Integrate multitask splitter+parser model #505

lizgzil · 2020-04-27T15:56:20Z

Description

Note: No need to review anything from reach/ as this will all be deleted after the merge.

Addresses issue #500.

In this PR I replace SplitSection with SplitParser in refparse.py. This means instead of using the deep reference splitter model plus the naive bayes parser model, we now combine splitting and parsing by using the deep reference multitask model.

This has knock-on effects for various other scripts - changing the tests, the init and settings files, the functions in parse.py (now reduced to just one), adding a file (test_config_multitask.ini) which will make the tests on this model a bit quicker than they would be with the default config file.
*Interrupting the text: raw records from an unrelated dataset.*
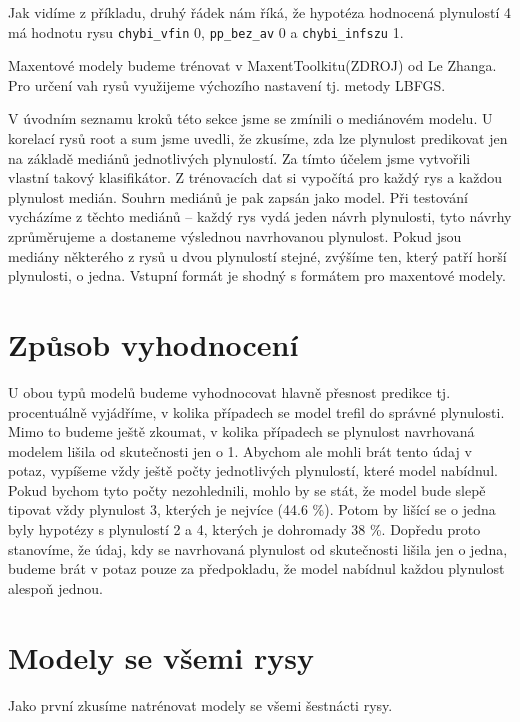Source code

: \documentclass[12pt,a4paper]{report}
\begin{document}
Jak vidíme z příkladu, druhý řádek nám říká, že hypotéza hodnocená plynulostí 4 má hodnotu rysu \texttt{chybi\_vfin} 0, \texttt{pp\_bez\_av} 0 a \texttt{chybi\_infszu} 1.

Maxentové modely budeme trénovat v MaxentToolkitu(ZDROJ) od Le Zhanga. Pro určení vah rysů využijeme výchozího nastavení tj. metody LBFGS.

V úvodním seznamu kroků této sekce jsme se zmínili o mediánovém modelu. U korelací rysů root a sum jsme uvedli, že zkusíme, zda lze plynulost predikovat jen na základě mediánů jednotlivých plynulostí. Za tímto účelem jsme vytvořili vlastní takový klasifikátor. Z trénovacích dat si vypočítá pro každý rys a každou plynulost medián. Souhrn mediánů je pak zapsán jako model. Při testování vycházíme z těchto mediánů -- každý rys vydá jeden návrh plynulosti, tyto návrhy zprůměrujeme a dostaneme výslednou navrhovanou plynulost. Pokud jsou mediány některého z rysů u dvou plynulostí stejné, zvýšíme ten, který patří horší plynulosti, o jedna. Vstupní formát je shodný s formátem pro maxentové modely.

\section{Způsob vyhodnocení}
U obou typů modelů budeme vyhodnocovat hlavně přesnost predikce tj. procentuálně vyjádříme, v kolika případech se model trefil do správné plynulosti. Mimo to budeme ještě zkoumat, v kolika případech se plynulost navrhovaná modelem lišila od skutečnosti jen o 1. Abychom ale mohli brát tento údaj v potaz, vypíšeme vždy ještě počty jednotlivých plynulostí, které model nabídnul. Pokud bychom tyto počty nezohlednili, mohlo by se stát, že model bude slepě tipovat vždy plynulost 3, kterých je nejvíce (44.6 \%). Potom by lišící se o jedna byly hypotézy s plynulostí 2 a 4, kterých je dohromady 38 \%. Dopředu proto stanovíme, že údaj, kdy se navrhovaná plynulost od skutečnosti lišila jen o jedna, budeme brát v potaz pouze za předpokladu, že model nabídnul každou plynulost alespoň jednou. 


\section{Modely se všemi rysy}
Jako první zkusíme natrénovat modely se všemi šestnácti rysy.
\end{document}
Note: I make changes to both the scripts in reach/refparse and split_reach/extracter/refparse, which are essentially the same changes for both file locations. In each commit I add each pair of scripts (e.g. reach/refparse/utils/__init__.py and split_reach/extracter/refparse/utils/__init__.py) so in terms of reviewing more easily you might want to go through commit by commit.

Type of change

Please delete options that are not relevant.

🐛 Bug fix (Add Fix #(issue) to your PR)
✨ New feature
🔥 Breaking change
📝 Documentation update

How Has This Been Tested?

make test

Checklist:

My code follows the style guidelines of this project (pep8 AND pyflakes)
I have commented my code, particularly in hard-to-understand areas
If needed, I changed related parts of the documentation
I included tests in my PR
New and existing unit tests pass locally with my changes
Any dependent changes have been merged and published in downstream modules
If my PR aims to fix an issue, I referenced it using #(issue)

…to settings

…ask deep reference model

…to refparser.py - involves getting rid of the now unneeded parser model, and a slightly different structure in yield_structured_references

…test script for the multitask model

…ad a unneccessarily massive weights file

nsorros · 2020-04-30T08:13:09Z

reach/refparse/refparse.py

    sectioned_documents = transform_scraper_file(scraper_file)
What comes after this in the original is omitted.